RELEVANT INFORMATION

National Framework for NHS Continuing Healthcare and NHS Funded Nursing Care (Department of Health and Social Care)

NHS Continuing Healthcare Decision Support Tool

NHS Continuing Healthcare Checklist

NHS-Funded Nursing Care Practice Guidance

NHS Continuing Healthcare Fast-Track Pathway Tool

August 2019: This chapter was amended to reflect the National Framework for NHS Continuing Healthcare and NHS Funded Nursing Care guidance which was revised in October 2018. Section 1, Introduction has been updated and links and some text updated throughout.

1. Introduction

NHS Continuing Healthcare is a package of ongoing support which is arranged and funded by the NHS for someone who has been assessed as having a ‘primary health need.’ Some people will also need support from the local authority and so will require a joint package of support. Some people will not have a primary health need, and are therefore not eligible for CHC but do have some health needs and some social care needs. These people will require a joint package of support.
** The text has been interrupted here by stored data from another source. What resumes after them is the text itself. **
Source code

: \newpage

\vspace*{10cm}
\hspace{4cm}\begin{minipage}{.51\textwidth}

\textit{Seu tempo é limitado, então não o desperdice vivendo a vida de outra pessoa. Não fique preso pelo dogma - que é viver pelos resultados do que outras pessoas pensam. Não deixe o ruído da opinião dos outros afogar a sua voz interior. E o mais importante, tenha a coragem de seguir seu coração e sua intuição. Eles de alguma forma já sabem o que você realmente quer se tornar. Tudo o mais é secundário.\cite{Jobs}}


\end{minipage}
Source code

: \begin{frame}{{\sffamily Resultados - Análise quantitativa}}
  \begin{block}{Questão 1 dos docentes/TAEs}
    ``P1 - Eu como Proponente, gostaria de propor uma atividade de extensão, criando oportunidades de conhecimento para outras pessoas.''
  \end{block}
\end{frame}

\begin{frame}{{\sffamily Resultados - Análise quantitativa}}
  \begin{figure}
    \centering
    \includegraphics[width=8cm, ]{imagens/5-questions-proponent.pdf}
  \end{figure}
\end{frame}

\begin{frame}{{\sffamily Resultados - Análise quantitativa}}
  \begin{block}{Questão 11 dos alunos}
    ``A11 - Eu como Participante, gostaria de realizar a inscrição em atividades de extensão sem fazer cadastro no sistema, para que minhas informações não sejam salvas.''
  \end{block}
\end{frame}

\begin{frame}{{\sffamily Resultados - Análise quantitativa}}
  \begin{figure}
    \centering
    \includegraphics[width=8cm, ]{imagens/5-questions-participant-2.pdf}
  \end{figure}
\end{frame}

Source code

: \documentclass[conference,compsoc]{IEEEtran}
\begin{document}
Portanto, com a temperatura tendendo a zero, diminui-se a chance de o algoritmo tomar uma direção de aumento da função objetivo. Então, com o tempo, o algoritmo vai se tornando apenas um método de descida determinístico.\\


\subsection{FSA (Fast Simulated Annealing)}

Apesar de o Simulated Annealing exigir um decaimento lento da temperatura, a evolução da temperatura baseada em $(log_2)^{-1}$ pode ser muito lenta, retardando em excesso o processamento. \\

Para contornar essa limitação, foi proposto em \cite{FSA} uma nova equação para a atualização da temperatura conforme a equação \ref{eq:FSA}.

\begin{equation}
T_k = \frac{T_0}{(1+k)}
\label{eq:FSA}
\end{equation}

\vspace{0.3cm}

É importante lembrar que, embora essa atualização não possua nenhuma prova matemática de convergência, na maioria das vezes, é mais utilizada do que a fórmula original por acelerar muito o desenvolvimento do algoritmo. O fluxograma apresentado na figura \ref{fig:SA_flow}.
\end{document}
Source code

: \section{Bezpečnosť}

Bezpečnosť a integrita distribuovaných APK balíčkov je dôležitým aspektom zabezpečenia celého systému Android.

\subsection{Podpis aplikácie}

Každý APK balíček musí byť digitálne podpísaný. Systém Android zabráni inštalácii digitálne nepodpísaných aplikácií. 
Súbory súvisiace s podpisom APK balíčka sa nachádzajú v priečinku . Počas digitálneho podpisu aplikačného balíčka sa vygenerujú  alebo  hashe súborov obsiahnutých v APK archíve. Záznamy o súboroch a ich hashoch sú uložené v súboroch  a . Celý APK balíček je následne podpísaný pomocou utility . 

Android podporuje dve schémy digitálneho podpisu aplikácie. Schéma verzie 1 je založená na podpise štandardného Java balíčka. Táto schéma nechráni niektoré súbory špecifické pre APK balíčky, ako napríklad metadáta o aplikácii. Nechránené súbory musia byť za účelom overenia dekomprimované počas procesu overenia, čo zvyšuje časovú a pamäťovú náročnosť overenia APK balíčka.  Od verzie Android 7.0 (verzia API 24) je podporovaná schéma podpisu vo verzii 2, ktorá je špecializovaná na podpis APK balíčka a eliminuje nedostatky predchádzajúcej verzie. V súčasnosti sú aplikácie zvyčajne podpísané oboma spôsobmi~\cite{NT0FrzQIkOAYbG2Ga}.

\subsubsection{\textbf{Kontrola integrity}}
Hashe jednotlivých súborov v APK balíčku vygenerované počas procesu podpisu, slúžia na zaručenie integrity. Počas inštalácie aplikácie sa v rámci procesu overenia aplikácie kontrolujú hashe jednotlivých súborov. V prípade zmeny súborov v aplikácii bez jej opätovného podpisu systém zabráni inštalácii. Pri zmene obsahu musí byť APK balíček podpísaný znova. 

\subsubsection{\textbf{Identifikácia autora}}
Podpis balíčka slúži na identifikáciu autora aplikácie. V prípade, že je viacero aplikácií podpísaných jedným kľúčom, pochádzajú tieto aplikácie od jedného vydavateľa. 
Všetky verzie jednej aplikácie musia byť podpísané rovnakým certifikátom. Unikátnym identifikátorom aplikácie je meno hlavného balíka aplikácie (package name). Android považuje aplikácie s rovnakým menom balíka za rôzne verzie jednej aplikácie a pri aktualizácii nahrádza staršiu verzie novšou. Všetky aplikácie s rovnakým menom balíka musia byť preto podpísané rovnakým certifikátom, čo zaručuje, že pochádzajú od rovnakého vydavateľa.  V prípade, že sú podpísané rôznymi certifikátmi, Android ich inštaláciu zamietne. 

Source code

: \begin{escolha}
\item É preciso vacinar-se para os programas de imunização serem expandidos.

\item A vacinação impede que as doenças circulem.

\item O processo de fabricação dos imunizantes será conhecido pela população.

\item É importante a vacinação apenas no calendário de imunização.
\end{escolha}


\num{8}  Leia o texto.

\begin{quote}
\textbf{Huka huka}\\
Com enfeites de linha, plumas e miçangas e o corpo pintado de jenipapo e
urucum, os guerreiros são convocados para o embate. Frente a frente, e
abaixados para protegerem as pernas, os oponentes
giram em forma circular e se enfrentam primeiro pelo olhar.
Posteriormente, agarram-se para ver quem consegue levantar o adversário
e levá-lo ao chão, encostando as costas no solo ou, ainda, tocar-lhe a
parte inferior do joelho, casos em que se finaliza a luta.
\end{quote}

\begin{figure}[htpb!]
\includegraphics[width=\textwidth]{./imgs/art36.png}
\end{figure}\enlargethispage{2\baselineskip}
The principles and processes for the implementation of NHS Continuing Healthcare and NHS-funded Nursing Care are set out in the National Framework. The determination of eligibility for NHS Continuing Healthcare has been integrated so that the same framework for eligibility determination and care planning for NHS Continuing Healthcare also applies for NHS-funded Nursing Care. It uses the same assessment and decision support tools to reach the determination for the funding stream. NHS Continuing Healthcare is the responsibility of the Clinical Commissioning Group (CCG) and NHS England but Hull City Council will work collaboratively to deliver an integrated approach to assessing people’s needs and for commissioning support to meet those needs. In doing so, we will support a consistent approach leading to fair and equitable access to NHS Continuing Healthcare in accordance with the National Framework and will uphold the principles underpinning the framework which are to:

  • actively work together within the National Framework statutory requirements and best practice guidance;
  • actively promote the empowerment of staff in exercising their roles and responsibilities and promoting effective partnership working in day to day practice;
  • act in a way which supports the rights of the individual to lead an independent life based on self-determination and personal choice;
  • make sure that people who are unable to make their own decisions are considered in line with the principles and requirements of the Mental Capacity Act 2005 and Safeguarding protocols;
  • recognise that the right to self-determination can involve risk and ensure that such risk is recognised, understood by all concerned, and minimised whenever possible through open discussion between the person and the agencies about the risks involved and the options for reducing them;
  • ensure that assessments for eligibility for NHS Continuing Healthcare and NHS-funded Nursing Care are organised so that the person being assessed and their representative understand the process and receive advice and information that will maximise their ability to participate in informed decision making about their future care. Decisions and rationales that relate to eligibility should be transparent from the outset for individuals, carers, family and staff alike.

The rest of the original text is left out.